##### Records supplied
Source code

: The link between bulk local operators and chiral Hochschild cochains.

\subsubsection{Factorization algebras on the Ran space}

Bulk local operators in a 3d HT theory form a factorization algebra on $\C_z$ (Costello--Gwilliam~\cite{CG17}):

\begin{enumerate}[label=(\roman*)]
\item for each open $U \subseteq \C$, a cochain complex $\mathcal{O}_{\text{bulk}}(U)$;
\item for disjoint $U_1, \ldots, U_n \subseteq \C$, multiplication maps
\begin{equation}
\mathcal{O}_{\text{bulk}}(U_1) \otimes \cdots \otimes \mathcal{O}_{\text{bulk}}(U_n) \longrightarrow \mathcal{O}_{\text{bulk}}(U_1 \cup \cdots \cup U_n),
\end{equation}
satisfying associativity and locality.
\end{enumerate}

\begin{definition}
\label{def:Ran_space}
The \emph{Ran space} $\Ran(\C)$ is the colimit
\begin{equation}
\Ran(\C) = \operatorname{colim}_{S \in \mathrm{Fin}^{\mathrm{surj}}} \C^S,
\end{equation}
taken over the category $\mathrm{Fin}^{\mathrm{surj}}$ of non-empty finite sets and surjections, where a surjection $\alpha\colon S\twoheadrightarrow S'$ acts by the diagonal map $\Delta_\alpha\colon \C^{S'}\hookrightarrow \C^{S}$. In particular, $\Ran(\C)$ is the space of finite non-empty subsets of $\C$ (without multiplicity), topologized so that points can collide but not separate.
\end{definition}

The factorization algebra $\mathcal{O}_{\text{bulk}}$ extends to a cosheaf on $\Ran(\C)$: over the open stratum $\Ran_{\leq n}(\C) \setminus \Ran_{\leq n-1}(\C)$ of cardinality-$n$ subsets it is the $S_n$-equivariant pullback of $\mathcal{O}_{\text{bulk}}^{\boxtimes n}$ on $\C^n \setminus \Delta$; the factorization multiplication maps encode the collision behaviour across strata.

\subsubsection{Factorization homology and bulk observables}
##########
*Your task*.
Return all of the entries exactly as they were supplied.

*Task answer*.
Source code

: The link between bulk local operators and chiral Hochschild cochains.

\subsubsection{Factorization algebras on the Ran space}

Bulk local operators in a 3d HT theory form a factorization algebra on $\C_z$ (Costello--Gwilliam~\cite{CG17}):

\begin{enumerate}[label=(\roman*)]
\item for each open $U \subseteq \C$, a cochain complex $\mathcal{O}_{\text{bulk}}(U)$;
\item for disjoint $U_1, \ldots, U_n \subseteq \C$, multiplication maps
\begin{equation}
\mathcal{O}_{\text{bulk}}(U_1) \otimes \cdots \otimes \mathcal{O}_{\text{bulk}}(U_n) \longrightarrow \mathcal{O}_{\text{bulk}}(U_1 \cup \cdots \cup U_n),
\end{equation}
satisfying associativity and locality.
\end{enumerate}

\begin{definition}
\label{def:Ran_space}
The \emph{Ran space} $\Ran(\C)$ is the colimit
\begin{equation}
\Ran(\C) = \operatorname{colim}_{S \in \mathrm{Fin}^{\mathrm{surj}}} \C^S,
\end{equation}
taken over the category $\mathrm{Fin}^{\mathrm{surj}}$ of non-empty finite sets and surjections, where a surjection $\alpha\colon S\twoheadrightarrow S'$ acts by the diagonal map $\Delta_\alpha\colon \C^{S'}\hookrightarrow \C^{S}$. In particular, $\Ran(\C)$ is the space of finite non-empty subsets of $\C$ (without multiplicity), topologized so that points can collide but not separate.
\end{definition}

The factorization algebra $\mathcal{O}_{\text{bulk}}$ extends to a cosheaf on $\Ran(\C)$: over the open stratum $\Ran_{\leq n}(\C) \setminus \Ran_{\leq n-1}(\C)$ of cardinality-$n$ subsets it is the $S_n$-equivariant pullback of $\mathcal{O}_{\text{bulk}}^{\boxtimes n}$ on $\C^n \setminus \Delta$; the factorization multiplication maps encode the collision behaviour across strata.

\subsubsection{Factorization homology and bulk observables}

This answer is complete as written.